**DATA FOR PROCESSING:**
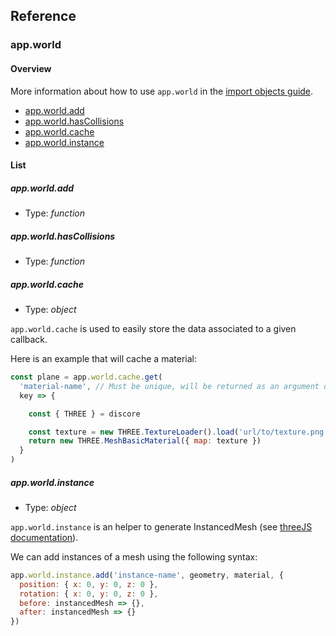 ## Reference

### app.world

#### Overview

More information about how to use `app.world` in the [import objects guide](./pages/guides/import-objects.md).

- [app.world.add](#app.world.add)
- [app.world.hasCollisions](#app.world.hascollisions)
- [app.world.cache](#app.world.cache)
- [app.world.instance](#app.world.instance)

#### List

##### **app.world.add** 
- Type: _function_ 

##### **app.world.hasCollisions** 
- Type: _function_ 

##### **app.world.cache** 
- Type: _object_ 

`app.world.cache` is used to easily store the data associated to a given callback.

Here is an example that will cache a material:
```javascript
const plane = app.world.cache.get(
  'material-name', // Must be unique, will be returned as an argument of the callback
  key => {

    const { THREE } = discore

    const texture = new THREE.TextureLoader().load('url/to/texture.png')
    return new THREE.MeshBasicMaterial({ map: texture })
  }
)
```

##### **app.world.instance** 
- Type: _object_ 

`app.world.instance` is an helper to generate InstancedMesh (see [threeJS documentation](https://threejs.org/docs/#api/en/objects/InstancedMesh)).

We can add instances of a mesh using the following syntax:
```javascript
app.world.instance.add('instance-name', geometry, material, { 
  position: { x: 0, y: 0, z: 0 },
  rotation: { x: 0, y: 0, z: 0 },
  before: instancedMesh => {},
  after: instancedMesh => {}
})
```


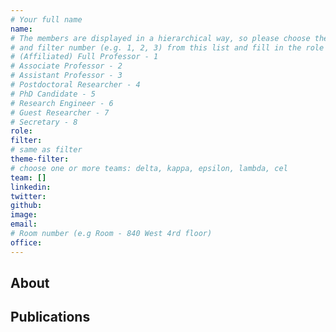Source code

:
 ```yaml
---
# Your full name 
name: 
# The members are displayed in a hierarchical way, so please choose the role (e.g. Full Professor, Assistant Professor etc) 
# and filter number (e.g. 1, 2, 3) from this list and fill in the role and filter from below:
# (Affiliated) Full Professor - 1
# Associate Professor - 2
# Assistant Professor - 3
# Postdoctoral Researcher - 4
# PhD Candidate - 5
# Research Engineer - 6 
# Guest Researcher - 7
# Secretary - 8
role:
filter:
# same as filter
theme-filter: 
# choose one or more teams: delta, kappa, epsilon, lambda, cel
team: []
linkedin: 
twitter: 
github: 
image: 
email: 
# Room number (e.g Room - 840 West 4rd floor)
office: 
---
```


## About



## Publications

[comment]: <> (You don't have to write anything here, it will be automatically filled. )

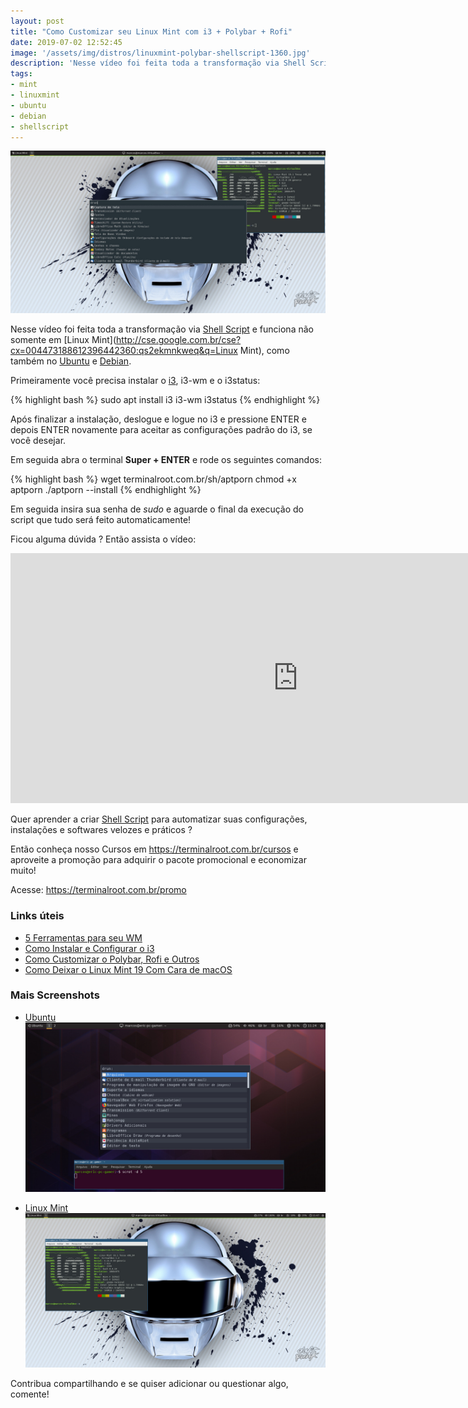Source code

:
 ```yaml
---
layout: post
title: "Como Customizar seu Linux Mint com i3 + Polybar + Rofi"
date: 2019-07-02 12:52:45
image: '/assets/img/distros/linuxmint-polybar-shellscript-1360.jpg'
description: 'Nesse vídeo foi feita toda a transformação via Shell Script e funciona também no Ubuntu e Debian.'
tags:
- mint
- linuxmint
- ubuntu
- debian
- shellscript
---
```


![Como Customizar seu Linux Mint com i3 + Polybar + Rofi](/assets/img/distros/linuxmint-polybar-shellscript-1360.jpg)

Nesse vídeo foi feita toda a transformação via [Shell Script](https://terminalroot.com.br/shell) e funciona não somente em [Linux Mint](http://cse.google.com.br/cse?cx=004473188612396442360:qs2ekmnkweq&q=Linux Mint), como também no [Ubuntu](http://cse.google.com.br/cse?cx=004473188612396442360:qs2ekmnkweq&q=Ubuntu) e [Debian](http://cse.google.com.br/cse?cx=004473188612396442360:qs2ekmnkweq&q=Debian).

Primeiramente você precisa instalar o [i3](http://cse.google.com.br/cse?cx=004473188612396442360:qs2ekmnkweq&q=i3), i3-wm e o i3status:

{% highlight bash %}
sudo apt install i3 i3-wm i3status
{% endhighlight %}

Após finalizar a instalação, deslogue e logue no i3 e pressione ENTER e depois ENTER novamente para aceitar as configurações padrão do i3, se você desejar.

Em seguida abra o terminal **Super + ENTER** e rode os seguintes comandos:

{% highlight bash %}
wget terminalroot.com.br/sh/aptporn
chmod +x aptporn
./aptporn --install
{% endhighlight %}

Em seguida insira sua senha de *sudo* e aguarde o final da execução do script que tudo será feito automaticamente!

Ficou alguma dúvida ? Então assista o vídeo:


<script async src="https://pagead2.googlesyndication.com/pagead/js/adsbygoogle.js"></script>

<!-- Informat -->
<ins class="adsbygoogle"
     style="display:block"
     data-ad-client="ca-pub-2838251107855362"
     data-ad-slot="2327980059"
     data-ad-format="auto"
     data-full-width-responsive="true"></ins>

<script>
(adsbygoogle = window.adsbygoogle || []).push({});
</script>


<iframe width="920" height="400" src="https://www.youtube.com/embed/EBn5coWv1_g" frameborder="0" allow="accelerometer; autoplay; encrypted-media; gyroscope; picture-in-picture" allowfullscreen></iframe>

Quer aprender a criar [Shell Script](http://cse.google.com.br/cse?cx=004473188612396442360:qs2ekmnkweq&q=Bash) para automatizar suas configurações, instalações e softwares velozes e práticos ?

Então conheça nosso Cursos em <https://terminalroot.com.br/cursos> e aproveite a promoção para adquirir o pacote promocional e economizar muito!

Acesse: <https://terminalroot.com.br/promo>

### Links úteis

+ [5 Ferramentas para seu WM](http://bit.ly/2GCMBJu)
+ [Como Instalar e Configurar o i3](http://bit.ly/2XsCpih)
+ [Como Customizar o Polybar, Rofi e Outros](http://bit.ly/2L7tvPC)
+ [Como Deixar o Linux Mint 19 Com Cara de macOS](http://bit.ly/2wJv6CX)

### Mais Screenshots

+ [Ubuntu](http://cse.google.com.br/cse?cx=004473188612396442360:qs2ekmnkweq&q=Ubuntu)
![Ubuntu](/assets/img/distros/ubuntu.jpg)


<script async src="https://pagead2.googlesyndication.com/pagead/js/adsbygoogle.js"></script>

<!-- Informat -->
<ins class="adsbygoogle"
     style="display:block"
     data-ad-client="ca-pub-2838251107855362"
     data-ad-slot="2327980059"
     data-ad-format="auto"
     data-full-width-responsive="true"></ins>

<script>
(adsbygoogle = window.adsbygoogle || []).push({});
</script>


+ [Linux Mint](http://cse.google.com.br/cse?cx=004473188612396442360:qs2ekmnkweq&q=Mint)
![Linux Mint](/assets/img/distros/linuxmint.jpg)

Contribua compartilhando e se quiser adicionar ou questionar algo, comente!

<script async src="https://pagead2.googlesyndication.com/pagead/js/adsbygoogle.js"></script>

<!-- Informat -->
<ins class="adsbygoogle"
 style="display:block"
 data-ad-client="ca-pub-2838251107855362"
 data-ad-slot="2327980059"
 data-ad-format="auto"
 data-full-width-responsive="true"></ins>

<script>
(adsbygoogle = window.adsbygoogle || []).push({});
</script>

**TASK ITEM:**
Every record is to be reproduced exactly, with no pictures included.

**SOLUTION:**
 ## Reference

### app.world

#### Overview

More information about how to use `app.world` in the [import objects guide](./pages/guides/import-objects.md).

- [app.world.add](#app.world.add)
- [app.world.hasCollisions](#app.world.hascollisions)
- [app.world.cache](#app.world.cache)
- [app.world.instance](#app.world.instance)

#### List

##### **app.world.add** 
- Type: _function_ 

##### **app.world.hasCollisions** 
- Type: _function_ 

##### **app.world.cache** 
- Type: _object_ 

`app.world.cache` is used to easily store the data associated to a given callback.

Here is an example that will cache a material:
```javascript
const plane = app.world.cache.get(
  'material-name', // Must be unique, will be returned as an argument of the callback
  key => {

    const { THREE } = discore

    const texture = new THREE.TextureLoader().load('url/to/texture.png')
    return new THREE.MeshBasicMaterial({ map: texture })
  }
)
```

##### **app.world.instance** 
- Type: _object_ 

`app.world.instance` is an helper to generate InstancedMesh (see [threeJS documentation](https://threejs.org/docs/#api/en/objects/InstancedMesh)).

We can add instances of a mesh using the following syntax:
```javascript
app.world.instance.add('instance-name', geometry, material, { 
  position: { x: 0, y: 0, z: 0 },
  rotation: { x: 0, y: 0, z: 0 },
  before: instancedMesh => {},
  after: instancedMesh => {}
})
```


Source code

:
 ```yaml
---
# Your full name 
name: 
# The members are displayed in a hierarchical way, so please choose the role (e.g. Full Professor, Assistant Professor etc) 
# and filter number (e.g. 1, 2, 3) from this list and fill in the role and filter from below:
# (Affiliated) Full Professor - 1
# Associate Professor - 2
# Assistant Professor - 3
# Postdoctoral Researcher - 4
# PhD Candidate - 5
# Research Engineer - 6 
# Guest Researcher - 7
# Secretary - 8
role:
filter:
# same as filter
theme-filter: 
# choose one or more teams: delta, kappa, epsilon, lambda, cel
team: []
linkedin: 
twitter: 
github: 
image: 
email: 
# Room number (e.g Room - 840 West 4rd floor)
office: 
---
```


## About



## Publications

[comment]: <> (You don't have to write anything here, it will be automatically filled. )

Source code

:
 ```yaml
---
layout: post
title: "Como Customizar seu Linux Mint com i3 + Polybar + Rofi"
date: 2019-07-02 12:52:45
image: '/assets/img/distros/linuxmint-polybar-shellscript-1360.jpg'
description: 'Nesse vídeo foi feita toda a transformação via Shell Script e funciona também no Ubuntu e Debian.'
tags:
- mint
- linuxmint
- ubuntu
- debian
- shellscript
---
```


![Como Customizar seu Linux Mint com i3 + Polybar + Rofi](/assets/img/distros/linuxmint-polybar-shellscript-1360.jpg)

Nesse vídeo foi feita toda a transformação via [Shell Script](https://terminalroot.com.br/shell) e funciona não somente em [Linux Mint](http://cse.google.com.br/cse?cx=004473188612396442360:qs2ekmnkweq&q=Linux Mint), como também no [Ubuntu](http://cse.google.com.br/cse?cx=004473188612396442360:qs2ekmnkweq&q=Ubuntu) e [Debian](http://cse.google.com.br/cse?cx=004473188612396442360:qs2ekmnkweq&q=Debian).

Primeiramente você precisa instalar o [i3](http://cse.google.com.br/cse?cx=004473188612396442360:qs2ekmnkweq&q=i3), i3-wm e o i3status:

{% highlight bash %}
sudo apt install i3 i3-wm i3status
{% endhighlight %}

Após finalizar a instalação, deslogue e logue no i3 e pressione ENTER e depois ENTER novamente para aceitar as configurações padrão do i3, se você desejar.

Em seguida abra o terminal **Super + ENTER** e rode os seguintes comandos:

{% highlight bash %}
wget terminalroot.com.br/sh/aptporn
chmod +x aptporn
./aptporn --install
{% endhighlight %}

Em seguida insira sua senha de *sudo* e aguarde o final da execução do script que tudo será feito automaticamente!

Ficou alguma dúvida ? Então assista o vídeo:


<script async src="https://pagead2.googlesyndication.com/pagead/js/adsbygoogle.js"></script>

<!-- Informat -->
<ins class="adsbygoogle"
     style="display:block"
     data-ad-client="ca-pub-2838251107855362"
     data-ad-slot="2327980059"
     data-ad-format="auto"
     data-full-width-responsive="true"></ins>

<script>
(adsbygoogle = window.adsbygoogle || []).push({});
</script>


<iframe width="920" height="400" src="https://www.youtube.com/embed/EBn5coWv1_g" frameborder="0" allow="accelerometer; autoplay; encrypted-media; gyroscope; picture-in-picture" allowfullscreen></iframe>

Quer aprender a criar [Shell Script](http://cse.google.com.br/cse?cx=004473188612396442360:qs2ekmnkweq&q=Bash) para automatizar suas configurações, instalações e softwares velozes e práticos ?

Então conheça nosso Cursos em <https://terminalroot.com.br/cursos> e aproveite a promoção para adquirir o pacote promocional e economizar muito!

Acesse: <https://terminalroot.com.br/promo>

### Links úteis

+ [5 Ferramentas para seu WM](http://bit.ly/2GCMBJu)
+ [Como Instalar e Configurar o i3](http://bit.ly/2XsCpih)
+ [Como Customizar o Polybar, Rofi e Outros](http://bit.ly/2L7tvPC)
+ [Como Deixar o Linux Mint 19 Com Cara de macOS](http://bit.ly/2wJv6CX)

### Mais Screenshots

+ [Ubuntu](http://cse.google.com.br/cse?cx=004473188612396442360:qs2ekmnkweq&q=Ubuntu)
![Ubuntu](/assets/img/distros/ubuntu.jpg)


<script async src="https://pagead2.googlesyndication.com/pagead/js/adsbygoogle.js"></script>

<!-- Informat -->
<ins class="adsbygoogle"
     style="display:block"
     data-ad-client="ca-pub-2838251107855362"
     data-ad-slot="2327980059"
     data-ad-format="auto"
     data-full-width-responsive="true"></ins>

<script>
(adsbygoogle = window.adsbygoogle || []).push({});
</script>


+ [Linux Mint](http://cse.google.com.br/cse?cx=004473188612396442360:qs2ekmnkweq&q=Mint)
![Linux Mint](/assets/img/distros/linuxmint.jpg)

Contribua compartilhando e se quiser adicionar ou questionar algo, comente!

<script async src="https://pagead2.googlesyndication.com/pagead/js/adsbygoogle.js"></script>

<!-- Informat -->
<ins class="adsbygoogle"
 style="display:block"
 data-ad-client="ca-pub-2838251107855362"
 data-ad-slot="2327980059"
 data-ad-format="auto"
 data-full-width-responsive="true"></ins>

<script>
(adsbygoogle = window.adsbygoogle || []).push({});
</script>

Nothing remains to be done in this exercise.